Hi,
I’ve been trying to use the hook functionality in pytorch and have run into a few questions about it.
To begin with, here are both the signature and docstring for the register_backward_hook function
“”"
def register_backward_hook(self, hook):
The hook will be called every time the gradients with respect to module
inputs are computed. The hook should have the following signature::
hook(module, grad_input, grad_output) -> Tensor or None
The :attr:`grad_input` and :attr:`grad_output` may be tuples if the
module has multiple inputs or outputs. The hook should not modify its
arguments, but it can optionally return a new gradient with respect to
input that will be used in place of :attr:`grad_input` in subsequent
computations.
Returns:
:class:`torch.utils.hooks.RemovableHandle`:
a handle that can be used to remove the added hook by calling
``handle.remove()``
.. warning ::
The current implementation will not have the presented behavior
for complex :class:`Module` that perform many operations.

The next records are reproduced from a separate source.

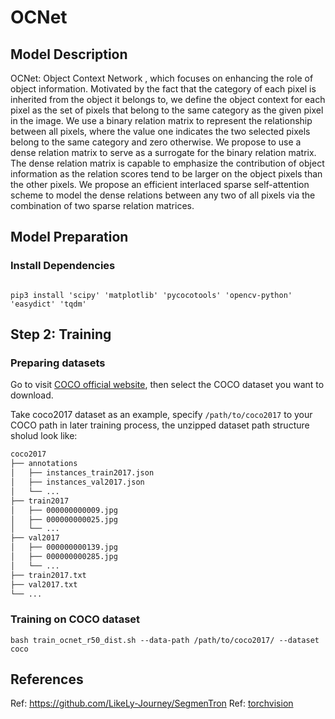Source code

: # OCNet

## Model Description

OCNet: Object Context Network , which focuses on enhancing the role of object information. 
Motivated by the fact that the category of each pixel is inherited from the object it belongs to, we define the object context for each pixel as the set of pixels that belong to the same category as the given pixel in the image. 
We use a binary relation matrix to represent the relationship between all pixels, where the value one indicates the two selected pixels belong to the same category and zero otherwise. 
We propose to use a dense relation matrix to serve as a surrogate for the binary relation matrix.
The dense relation matrix is capable to emphasize the contribution of object information as the relation scores tend to be larger on the object pixels than the other pixels. 
We propose an efficient interlaced sparse self-attention scheme to model the dense relations between any two of all pixels via the combination of two sparse relation matrices. 

## Model Preparation

### Install Dependencies

```shell

pip3 install 'scipy' 'matplotlib' 'pycocotools' 'opencv-python' 'easydict' 'tqdm'

```

## Step 2: Training

### Preparing datasets

Go to visit [COCO official website](https://cocodataset.org/#download), then select the COCO dataset you want to download.

Take coco2017 dataset as an example, specify `/path/to/coco2017` to your COCO path in later training process, the unzipped dataset path structure sholud look like:

```bash
coco2017
├── annotations
│   ├── instances_train2017.json
│   ├── instances_val2017.json
│   └── ...
├── train2017
│   ├── 000000000009.jpg
│   ├── 000000000025.jpg
│   └── ...
├── val2017
│   ├── 000000000139.jpg
│   ├── 000000000285.jpg
│   └── ...
├── train2017.txt
├── val2017.txt
└── ...
```

### Training on COCO dataset

```shell
bash train_ocnet_r50_dist.sh --data-path /path/to/coco2017/ --dataset coco
```

## References

Ref: https://github.com/LikeLy-Journey/SegmenTron
Ref: [torchvision](../../torchvision/pytorch/README.md)
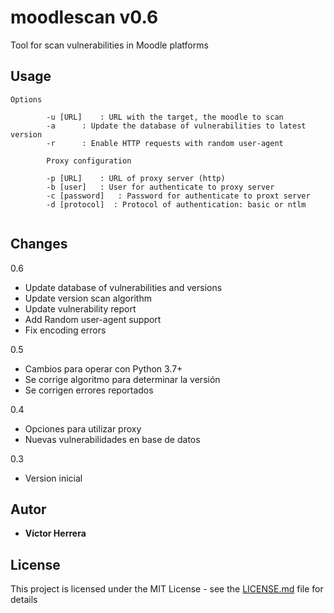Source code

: # moodlescan v0.6
Tool for scan vulnerabilities in Moodle platforms

## Usage
```
Options

		-u [URL] 	: URL with the target, the moodle to scan
		-a 		: Update the database of vulnerabilities to latest version
		-r 		: Enable HTTP requests with random user-agent

		Proxy configuration

		-p [URL]	: URL of proxy server (http)
		-b [user]	: User for authenticate to proxy server
		-c [password]	: Password for authenticate to proxt server
		-d [protocol]  : Protocol of authentication: basic or ntlm


```
## Changes

0.6

- Update database of vulnerabilities and versions
- Update version scan algorithm
- Update vulnerability report
- Add Random user-agent support
- Fix encoding errors

0.5

- Cambios para operar con Python 3.7+
- Se corrige algoritmo para determinar la versión
- Se corrigen errores reportados

0.4

- Opciones para utilizar proxy
- Nuevas vulnerabilidades en base de datos

0.3

- Version inicial

## Autor

* **Víctor Herrera** 

## License

This project is licensed under the MIT License - see the [LICENSE.md](LICENSE.md) file for details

In some failure cases, :attr:`grad_input` and :attr:`grad_output` will only
contain the gradients for a subset of the inputs and outputs.
For such :class:`Module`, you should use :func:`torch.Tensor.register_hook`
directly on a specific input or output to get the required gradients.
"""
As stated, the expected signature for a hook function (for a module) is hook(module, grad_input, grad_output). grad_input and grad_output appear to be tuples whenever a node has multiple inputs.
My question is this: what is the structure of the tuple of elements in grad_input? For a basic MNIST classification net that I’ve set up, it appears to be: (grad_input_to_layer, grad_weights, grad_bias) respectively, where grad_input_to_layer is the gradients with respect to the input of the layer, grad_weights is the gradient with respect to the weights of the layer, and grad_bias is the gradient with respect to the layer’s bias.
Is there a specific guarantee for what the structure of the grad_input and grad_output tuples are?